Thousands join funeral prayers for Sheikh Yusuf Qaradawi

September 26, 2022 at 4:50 pm

The influential Sunni Muslim scholar, Yusuf Al-Qaradawi, has died today at the age of 96, representing the demise of one of the Muslim Brotherhood’s spiritual leaders.

With the news announced today on his official Twitter account, the cleric – who was formerly the Chairman of the International Union of Muslim Scholars – passed away in Qatar, where he lived in exile from his home country, Egypt.

Born under British colonial rule in Egypt in 1926, Qaradawi studied the religious sciences during his youth, in which he combined his Islamic education with anti-colonial activism. He was arrested several times throughout the 1950s as a result of his political activism, as well as his association with the Muslim Brotherhood movement. That eventually led him to move to Qatar in the 1960s, where he acquired the position of Dean of the Faculty of Shariah at Qatar University.

PROFILE: Sheikh Yusuf Al-Qaradawi, tolerance and moderation in theory, thought and practice

Over the years, he was named a “moderate Islamist” by some, due to his reinterpretations of matters relating to Muslims in the West and positive advocacy for democracy while, at the same time, being highly criticised by others for vocally supporting suicide bombings against Israeli military targets and opposing the 2003 US-led invasion and occupation of Iraq.

He was also vocal on the conflict in Syria over the past decade, where the regime of Bashar Al-Assad brutally cracked down on peaceful protestors, killed hundreds of thousands of civilians, detained and tortured to death tens of thousands, and forcibly disappeared over 135,000 individuals. In 2013, in particular, following one of the notorious chemical weapons attacks on civilians by the Assad regime, Qaradawi called “every Sunni Muslim with any military training to go and fight” against Syrian forces and their allies.

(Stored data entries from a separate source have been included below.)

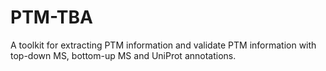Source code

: # PTM-TBA

A toolkit for extracting PTM information and validate PTM information with top-down MS, bottom-up MS and UniProt annotations.
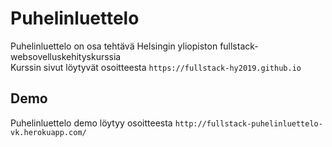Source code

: # Puhelinluettelo
Puhelinluettelo on osa tehtävä Helsingin yliopiston fullstack-websovelluskehityskurssia<br/>
Kurssin sivut löytyvät osoitteesta `https://fullstack-hy2019.github.io`
## Demo
Puhelinluettelo demo löytyy osoitteesta `http://fullstack-puhelinluettelo-vk.herokuapp.com/`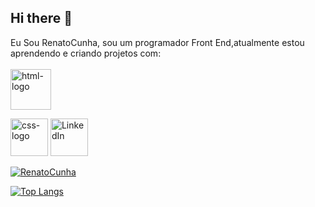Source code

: ## Hi there 🐧

Eu Sou RenatoCunha, sou um programador Front End,atualmente estou aprendendo e criando projetos com:
<br>
<br>
<img aling="left" alt="html-logo" width="65px" src="https://img.shields.io/badge/HTML5-E34F26?style=for-the-badge&logo=html5&logoColor=white"/>

<img aling="left" alt="css-logo" width="60px" src="https://img.shields.io/badge/CSS-239120?&style=for-the-badge&logo=css3&logoColor=white"/>

<a href="https://www.linkedin.com/in/renato-silva-cunha/)">
<img aling="left" alt="LinkedIn" width="60px" src="https://img.shields.io/badge/LinkedIn-0077B5?style=for-the-badge&logo=linkedin&logoColor=white"/></a>
<br>


[![RenatoCunha](https://github-readme-stats.vercel.app/api?username=RenatoCunha-2025)](https://github.com/anuraghazra/github-readme-stats)

[![Top Langs](https://github-readme-stats.vercel.app/api/top-langs/?username=RenatoCunha-2025)](https://github.com/anuraghazra/github-readme-stats)


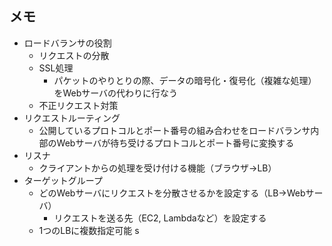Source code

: ## メモ

- ロードバランサの役割
    - リクエストの分散
    - SSL処理
        - パケットのやりとりの際、データの暗号化・復号化（複雑な処理）をWebサーバの代わりに行なう
    - 不正リクエスト対策
- リクエストルーティング
    - 公開しているプロトコルとポート番号の組み合わせをロードバランサ内部のWebサーバが待ち受けるプロトコルとポート番号に変換する
- リスナ
    - クライアントからの処理を受け付ける機能（ブラウザ→LB）
- ターゲットグループ
    - どのWebサーバにリクエストを分散させるかを設定する（LB→Webサーバ）
        - リクエストを送る先（EC2, Lambdaなど）を設定する
    - 1つのLBに複数指定可能
s
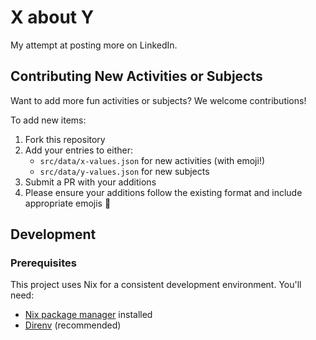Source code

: # X about Y

My attempt at posting more on LinkedIn. 

## Contributing New Activities or Subjects

Want to add more fun activities or subjects? We welcome contributions!

To add new items:

1. Fork this repository
2. Add your entries to either:
   - `src/data/x-values.json` for new activities (with emoji!)
   - `src/data/y-values.json` for new subjects
3. Submit a PR with your additions
4. Please ensure your additions follow the existing format and include appropriate emojis 🎯

## Development

### Prerequisites

This project uses Nix for a consistent development environment. You'll need:

- [Nix package manager](https://nixos.org/download.html) installed
- [Direnv](https://direnv.net/) (recommended)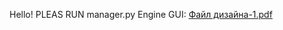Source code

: Hello! PLEAS RUN manager.py
Engine GUI: [Файл дизайна-1.pdf](https://github.com/user-attachments/files/17789071/-1.pdf)
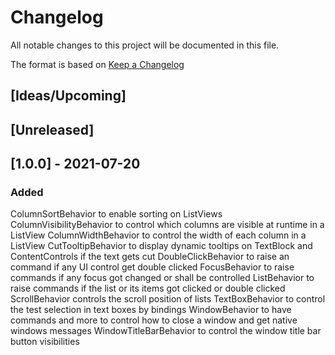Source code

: # Changelog
All notable changes to this project will be documented in this file.

The format is based on [Keep a Changelog](https://keepachangelog.com/en/1.0.0/)

## [Ideas/Upcoming]

## [Unreleased]

## [1.0.0] - 2021-07-20
### Added
ColumnSortBehavior to enable sorting on ListViews
ColumnVisibilityBehavior to control which columns are visible at runtime in a ListView
ColumnWidthBehavior to control the width of each column in a ListView
CutTooltipBehavior to display dynamic tooltips on TextBlock and ContentControls if the text gets cut
DoubleClickBehavior to raise an command if any UI control get double clicked
FocusBehavior to raise commands if any focus got changed or shall be controlled
ListBehavior to raise commands if the list or its items got clicked or double clicked
ScrollBehavior controls the scroll position of lists
TextBoxBehavior to control the test selection in text boxes by bindings
WindowBehavior to have commands and more to control how to close a window and get native windows messages
WindowTitleBarBehavior to control the window title bar button visibilities
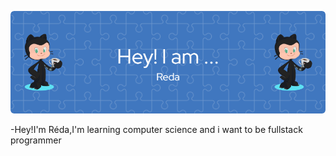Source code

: ![Hey !I'm Réda ](https://github.com/Reda21-eng/Reda21-eng/blob/main/github-header-image.png?raw=true)


-Hey!I'm Réda,I'm learning computer science and i want to be fullstack programmer
<!---


Reda21-eng/Reda21-eng is a ✨ special ✨ repository because its `README.md` (this file) appears on your GitHub profile.
You can click the Preview link to take a look at your changes.
--->
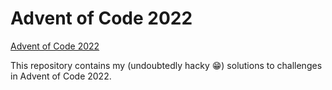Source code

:# Advent of Code 2022

[Advent of Code 2022](https://adventofcode.com/2022/about)

This repository contains my (undoubtedly hacky :grin:) solutions to challenges in Advent of Code 2022.

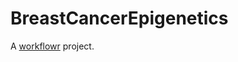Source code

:# BreastCancerEpigenetics

A [workflowr][] project.

[workflowr]: https://github.com/workflowr/workflowr
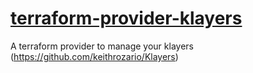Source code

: # [terraform-provider-klayers](https://registry.terraform.io/providers/ldcorentin/klayers/latest)
A terraform provider to manage your klayers (https://github.com/keithrozario/Klayers)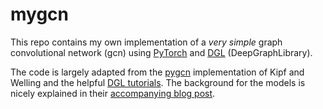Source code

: # mygcn
  
This repo contains my own implementation of a *very simple* graph convolutional network (gcn) using [PyTorch](https://pytorch.org/) and [DGL](https://www.dgl.ai/) (DeepGraphLibrary).

The code is largely adapted from the [pygcn](https://github.com/tkipf/pygcn) implementation of Kipf and Welling and the helpful [DGL tutorials](https://docs.dgl.ai/tutorials/models/index.html). The background for the models is nicely explained in their [accompanying blog post](https://tkipf.github.io/graph-convolutional-networks/). 


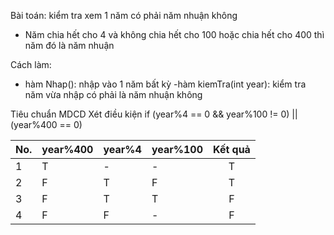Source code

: ﻿Bài toán: kiểm tra xem 1 năm có phải năm nhuận không
- Năm chia hết cho 4 và không chia hết cho 100 hoặc chia hết cho 400 thì năm đó là năm nhuận

Cách làm:
- hàm Nhap(): nhập vào 1 năm bất kỳ
-hàm kiemTra(int year): kiểm tra năm vừa nhập có phải là năm nhuận không

Tiêu chuẩn MDCD
Xét điều kiện if (year%4 == 0 && year%100 != 0) || (year%400 == 0)


|No.|  year%400 |  year%4 |  year%100 | Kết quả
|---|-----------|---------|-----------|:-------:
| 1 |      T    |      -  |       -   |    T
| 2 |      F    |      T  |       F   |    T
| 3 |      F    |      T  |       T   |    F
| 4 |      F    |      F  |       -   |    F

For events in his homeland of Egypt, too, Qaradawi openly condemned the 2013 military coup against the democratically-elected President Mohammed Morsi – another key member of the Muslim Brotherhood – and opposed the new government under Abdel Fattah El-Sisi. Following his condemnation, he was unable to return to Egypt for a second time, after his first exile prior to the 2011 revolution.